Top of EXERCISE DATA

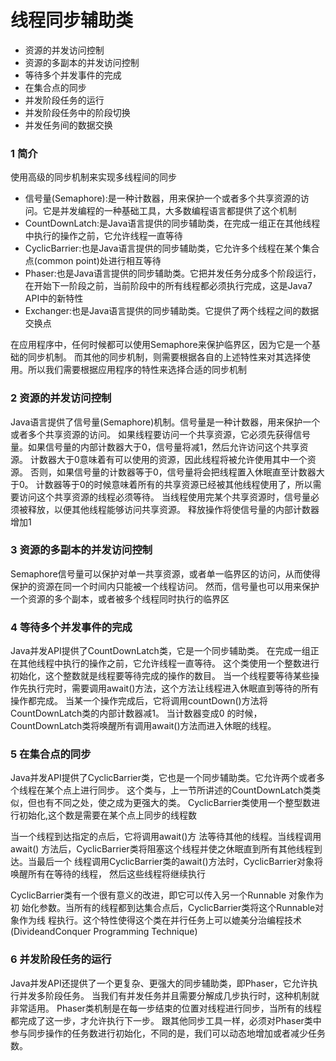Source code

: 线程同步辅助类
========

- 资源的并发访问控制
- 资源的多副本的并发访问控制
- 等待多个并发事件的完成
- 在集合点的同步
- 并发阶段任务的运行
- 并发阶段任务中的阶段切换
- 并发任务间的数据交换

### 1 简介
使用高级的同步机制来实现多线程间的同步  
- 信号量(Semaphore):是一种计数器，用来保护一个或者多个共享资源的访问。它是并发编程的一种基础工具，大多数编程语言都提供了这个机制
- CountDownLatch:是Java语言提供的同步辅助类，在完成一组正在其他线程中执行的操作之前，它允许线程一直等待
- CyclicBarrier:也是Java语言提供的同步辅助类，它允许多个线程在某个集合点(common point)处进行相互等待
- Phaser:也是Java语言提供的同步辅助类。它把并发任务分成多个阶段运行，在开始下一阶段之前，当前阶段中的所有线程都必须执行完成，这是Java7 API中的新特性
- Exchanger:也是Java语言提供的同步辅助类。它提供了两个线程之间的数据交换点

在应用程序中，任何时候都可以使用Semaphore来保护临界区，因为它是一个基础的同步机制。
而其他的同步机制，则需要根据各自的上述特性来对其选择使用。所以我们需要根据应用程序的特性来选择合适的同步机制

### 2 资源的并发访问控制
Java语言提供了信号量(Semaphore)机制。信号量是一种计数器，用来保护一个或者多个共享资源的访问。
如果线程要访问一个共享资源，它必须先获得信号量。如果信号量的内部计数器大于0，信号量将减1，然后允许访问这个共享资源。
计数器大于0意味着有可以使用的资源，因此线程将被允许使用其中一个资源。
否则，如果信号量的计数器等于0，信号量将会把线程置入休眠直至计数器大于0。
计数器等于0的时候意味着所有的共享资源已经被其他线程使用了，所以需要访问这个共享资源的线程必须等待。
当线程使用完某个共享资源时，信号量必须被释放，以便其他线程能够访问共享资源。
释放操作将使信号量的内部计数器增加1

### 3 资源的多副本的并发访问控制
Semaphore信号量可以保护对单一共享资源，或者单一临界区的访问，从而使得保护的资源在同一个时间内只能被一个线程访问。
然而，信号量也可以用来保护一个资源的多个副本，或者被多个线程同时执行的临界区

### 4 等待多个并发事件的完成
Java并发API提供了CountDownLatch类，它是一个同步辅助类。
在完成一组正在其他线程中执行的操作之前，它允许线程一直等待。
这个类使用一个整数进行初始化，这个整数就是线程要等待完成的操作的数目。
当一个线程要等待某些操作先执行完时，需要调用await()方法，这个方法让线程进入休眠直到等待的所有操作都完成。
当某一个操作完成后，它将调用countDown()方法将CountDownLatch类的内部计数器减1。
当计数器变成0 的时候，CountDownLatch类将唤醒所有调用await()方法而进入休眠的线程。

### 5 在集合点的同步
Java并发API提供了CyclicBarrier类，它也是一个同步辅助类。它允许两个或者多个线程在某个点上进行同步。
这个类与，上一节所讲述的CountDownLatch类类似，但也有不同之处，使之成为更强大的类。
CyclicBarrier类使用一个整型数进行初始化,这个数是需要在某个点上同步的线程数

当一个线程到达指定的点后，它将调用await()方 法等待其他的线程。当线程调用await()
方法后，CyclicBarrier类将阻塞这个线程并使之休眠直到所有其他线程到达。当最后一个
线程调用CyclicBarrier类的await()方法时，CyclicBarrier对象将唤醒所有在等待的线程，
然后这些线程将继续执行

CyclicBarrier类有一个很有意义的改进，即它可以传入另一个Runnable 对象作为初
始化参数。当所有的线程都到达集合点后，CyclicBarrier类将这个Runnable对象作为线
程执行。这个特性使得这个类在并行任务上可以媲美分治编程技术(DivideandConquer
Programming Technique)

### 6 并发阶段任务的运行
Java并发API还提供了一个更复杂、更强大的同步辅助类，即Phaser，它允许执行并发多阶段任务。
当我们有并发任务并且需要分解成几步执行时，这种机制就非常适用。
Phaser类机制是在每一步结束的位置对线程进行同步，当所有的线程都完成了这一步，才允许执行下一步。
跟其他同步工具一样，必须对Phaser类中参与同步操作的任务数进行初始化，不同的是，我们可以动态地增加或者减少任务数。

Bottom of EXERCISE DATA

If a line in the data holds the word "也是Java语言提供的同步辅助类", count it, then state the total alone.

[EXERCISE ANSWER]
3